*What is needed*:
Please return every line in the entries below with the word "Untitled" in it.

Extracted data entries:
--- START ---

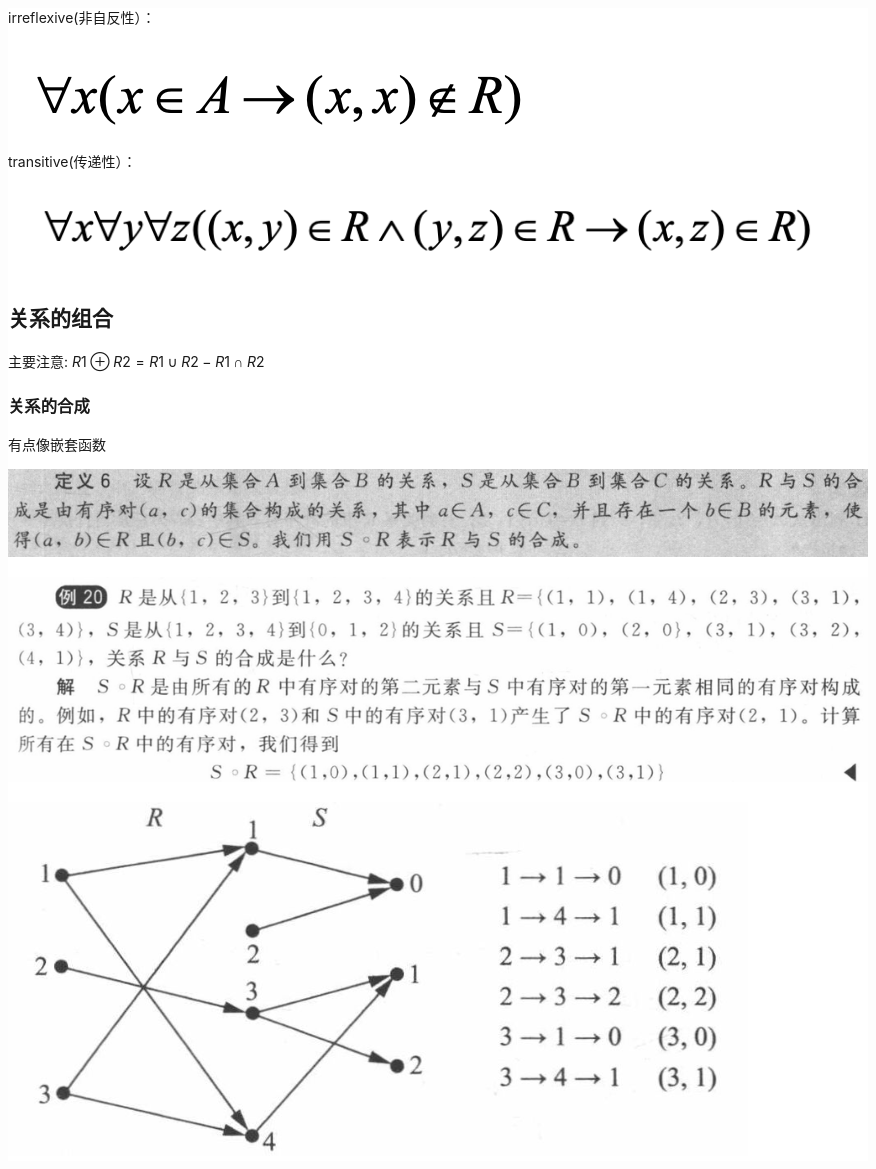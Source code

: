 irreflexive(非自反性）：

![Untitled](Discrete%20Mathematics%20707067c13df14f39b11935dff13def32/Untitled%20102.png)

transitive(传递性）：

![Untitled](Discrete%20Mathematics%20707067c13df14f39b11935dff13def32/Untitled%20103.png)

## 关系的组合

主要注意: $R1\oplus R2=R1\cup R2 - R1\cap R2$

### 关系的合成

有点像嵌套函数

![Untitled](Discrete%20Mathematics%20707067c13df14f39b11935dff13def32/Untitled%20104.png)

![Untitled](Discrete%20Mathematics%20707067c13df14f39b11935dff13def32/Untitled%20105.png)

![Untitled](Discrete%20Mathematics%20707067c13df14f39b11935dff13def32/Untitled%20106.png)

--- END ---

*Output of the exercise*:
![Untitled](Discrete%20Mathematics%20707067c13df14f39b11935dff13def32/Untitled%20102.png)
![Untitled](Discrete%20Mathematics%20707067c13df14f39b11935dff13def32/Untitled%20103.png)
![Untitled](Discrete%20Mathematics%20707067c13df14f39b11935dff13def32/Untitled%20104.png)
![Untitled](Discrete%20Mathematics%20707067c13df14f39b11935dff13def32/Untitled%20105.png)
![Untitled](Discrete%20Mathematics%20707067c13df14f39b11935dff13def32/Untitled%20106.png)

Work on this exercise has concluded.